GSA Annual Meeting in Phoenix, Arizona, USA - 2019

Paper No. 219-2
Presentation Time: 1:55 PM

DISCOVERING A MAGMA OCEAN IN IO


KESZTHELYI, Laszlo P., U.S. Geological Survey, Astrogeology Science Center, 2255 N. Gemini Dr., USGS Astrogeology, Flagstaff, AZ 86001

In 1997, anticipating Galileo’s arrival in the Jovian system, predictions were made about the petrology of Io’s interior and lavas. Voyager observations had discovered sulfurous volcanism, but it was Earth-based telescopic measurements that indicated that at least some lavas were above the boiling point of sulfur. Io’s tidally-driven heat flow is so great that the volume of lava erupted over the age of the Solar System could have been as much as 40 times the volume of Io. Given that magmas are generated by partial melting, this suggests that each part of Io has undergone igneous differentiation hundreds of times and Io should be extraordinarily differentiated with a highly felsic crust and an extremely depleted dunitic mantle. Erupting lavas were predicted to have melting temperatures <1100 °C, producing a ~50-km thick feldspar-rich crust similar to the lunar highlands. Mountains were hypothesized to be formed by large buoyant plutons.
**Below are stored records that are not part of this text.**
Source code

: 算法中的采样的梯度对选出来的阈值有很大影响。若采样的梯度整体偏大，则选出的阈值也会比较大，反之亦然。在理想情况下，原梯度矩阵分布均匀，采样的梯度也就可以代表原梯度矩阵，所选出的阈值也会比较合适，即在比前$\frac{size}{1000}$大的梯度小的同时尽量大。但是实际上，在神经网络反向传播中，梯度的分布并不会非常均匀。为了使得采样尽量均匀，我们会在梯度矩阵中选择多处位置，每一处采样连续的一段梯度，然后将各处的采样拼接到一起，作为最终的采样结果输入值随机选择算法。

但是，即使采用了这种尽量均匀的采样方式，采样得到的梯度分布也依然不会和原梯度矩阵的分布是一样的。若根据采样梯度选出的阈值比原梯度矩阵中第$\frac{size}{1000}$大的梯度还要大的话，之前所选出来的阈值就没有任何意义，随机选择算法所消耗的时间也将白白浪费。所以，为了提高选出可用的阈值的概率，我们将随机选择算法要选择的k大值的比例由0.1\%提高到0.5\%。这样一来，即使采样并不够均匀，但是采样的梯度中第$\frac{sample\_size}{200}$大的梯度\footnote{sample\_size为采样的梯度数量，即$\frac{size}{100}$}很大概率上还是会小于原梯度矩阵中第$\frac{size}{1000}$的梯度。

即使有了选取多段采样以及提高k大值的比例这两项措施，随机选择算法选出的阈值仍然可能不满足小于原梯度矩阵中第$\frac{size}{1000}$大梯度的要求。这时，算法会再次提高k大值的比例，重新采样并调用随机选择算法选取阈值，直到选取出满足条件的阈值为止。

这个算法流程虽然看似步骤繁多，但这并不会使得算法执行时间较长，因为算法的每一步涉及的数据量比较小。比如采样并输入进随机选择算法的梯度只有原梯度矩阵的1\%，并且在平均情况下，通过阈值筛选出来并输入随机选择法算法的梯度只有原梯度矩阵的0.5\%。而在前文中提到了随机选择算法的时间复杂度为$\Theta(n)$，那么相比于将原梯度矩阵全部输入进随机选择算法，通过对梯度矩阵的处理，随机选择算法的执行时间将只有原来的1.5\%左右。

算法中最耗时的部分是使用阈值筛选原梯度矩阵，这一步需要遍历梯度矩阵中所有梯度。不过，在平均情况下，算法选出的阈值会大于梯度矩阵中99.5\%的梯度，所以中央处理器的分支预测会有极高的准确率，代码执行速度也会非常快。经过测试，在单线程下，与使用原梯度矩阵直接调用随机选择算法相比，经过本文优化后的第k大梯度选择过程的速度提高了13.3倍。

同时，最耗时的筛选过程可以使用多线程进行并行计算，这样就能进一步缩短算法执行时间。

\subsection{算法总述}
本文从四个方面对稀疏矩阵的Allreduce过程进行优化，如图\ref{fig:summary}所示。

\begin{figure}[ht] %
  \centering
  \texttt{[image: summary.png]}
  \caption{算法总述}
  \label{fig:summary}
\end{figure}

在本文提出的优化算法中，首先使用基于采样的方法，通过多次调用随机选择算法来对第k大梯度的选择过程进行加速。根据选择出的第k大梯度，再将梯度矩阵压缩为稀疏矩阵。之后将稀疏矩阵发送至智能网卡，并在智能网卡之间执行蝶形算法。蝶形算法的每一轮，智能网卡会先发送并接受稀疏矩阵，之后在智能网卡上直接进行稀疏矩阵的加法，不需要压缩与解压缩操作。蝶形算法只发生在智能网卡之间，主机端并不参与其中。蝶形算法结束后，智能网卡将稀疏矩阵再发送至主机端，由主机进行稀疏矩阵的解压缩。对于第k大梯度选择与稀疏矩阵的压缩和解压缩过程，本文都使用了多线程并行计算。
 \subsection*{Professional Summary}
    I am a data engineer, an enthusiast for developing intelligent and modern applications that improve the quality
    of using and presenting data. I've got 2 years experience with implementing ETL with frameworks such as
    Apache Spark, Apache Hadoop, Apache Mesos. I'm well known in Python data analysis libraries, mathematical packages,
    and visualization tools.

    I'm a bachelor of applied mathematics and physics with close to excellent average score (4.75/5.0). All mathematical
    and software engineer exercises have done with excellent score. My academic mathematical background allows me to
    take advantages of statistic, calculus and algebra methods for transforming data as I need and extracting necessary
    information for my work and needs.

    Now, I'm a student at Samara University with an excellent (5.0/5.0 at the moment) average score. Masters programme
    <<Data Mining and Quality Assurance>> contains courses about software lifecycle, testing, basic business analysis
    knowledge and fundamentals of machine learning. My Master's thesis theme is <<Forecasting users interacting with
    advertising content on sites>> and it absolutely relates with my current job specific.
In 1998 Galileo found lava eruption temperatures of 1500-1700 °C, requiring that at least one assumption in this model for Io is fundamentally wrong. Unlikely options are that (a) Io’s bulk composition is not chondritic or (b) tidal heating of Io is a very recent phenomenon. Alternatively, Io’s crust is 100% recycled into the mantle, short-circuiting differentiation. This would be most plausible if the base of the crust had such a high degree of partial melting that it mechanically disaggregated into a magma “mush” on a global scale. Between 1999 and 2007, a self-consistent model for Io was developed with a mushy magma ocean trapped under a crustal lithosphere with extreme compression. While no real alternative to this mushy magma ocean hypothesis was advanced, the idea was not widely accepted. However, the 2011 re-analysis of the Galileo magnetometer data suggested a global high conductivity layer that is consistent with such a magma ocean. The idea remains controversial but has engendered great interest because understanding how Io’s interior is tidally heated is essential for determining the history of Europa’s potentially habitable ocean. It also could provide new insight into how Enceladus can be active, the early history of the Earth and Moon, and the geology of some exoplanets. The Discovery-class Io Volcano Observer will write the next chapters of this story.